- _Your objective_: What is needed is an exact copy of the entries, with the pictures excluded.
[Opening Material for the task section]
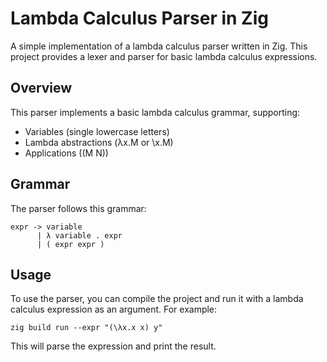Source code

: # Lambda Calculus Parser in Zig

A simple implementation of a lambda calculus parser written in Zig. This project provides a lexer and parser for basic lambda calculus expressions.

## Overview

This parser implements a basic lambda calculus grammar, supporting:

- Variables (single lowercase letters)
- Lambda abstractions (λx.M or \x.M)
- Applications ((M N))

## Grammar

The parser follows this grammar:

```
expr -> variable
      | λ variable . expr
      | ( expr expr )
```

## Usage

To use the parser, you can compile the project and run it with a lambda calculus expression as an argument. For example:

```
zig build run --expr "(\λx.x x) y"
```

This will parse the expression and print the result.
[Closing Material for the task section]
- _Response below_:
Source code

: # Lambda Calculus Parser in Zig

A simple implementation of a lambda calculus parser written in Zig. This project provides a lexer and parser for basic lambda calculus expressions.

## Overview

This parser implements a basic lambda calculus grammar, supporting:

- Variables (single lowercase letters)
- Lambda abstractions (λx.M or \x.M)
- Applications ((M N))

## Grammar

The parser follows this grammar:

```
expr -> variable
      | λ variable . expr
      | ( expr expr )
```

## Usage

To use the parser, you can compile the project and run it with a lambda calculus expression as an argument. For example:

```
zig build run --expr "(\λx.x x) y"
```

This will parse the expression and print the result.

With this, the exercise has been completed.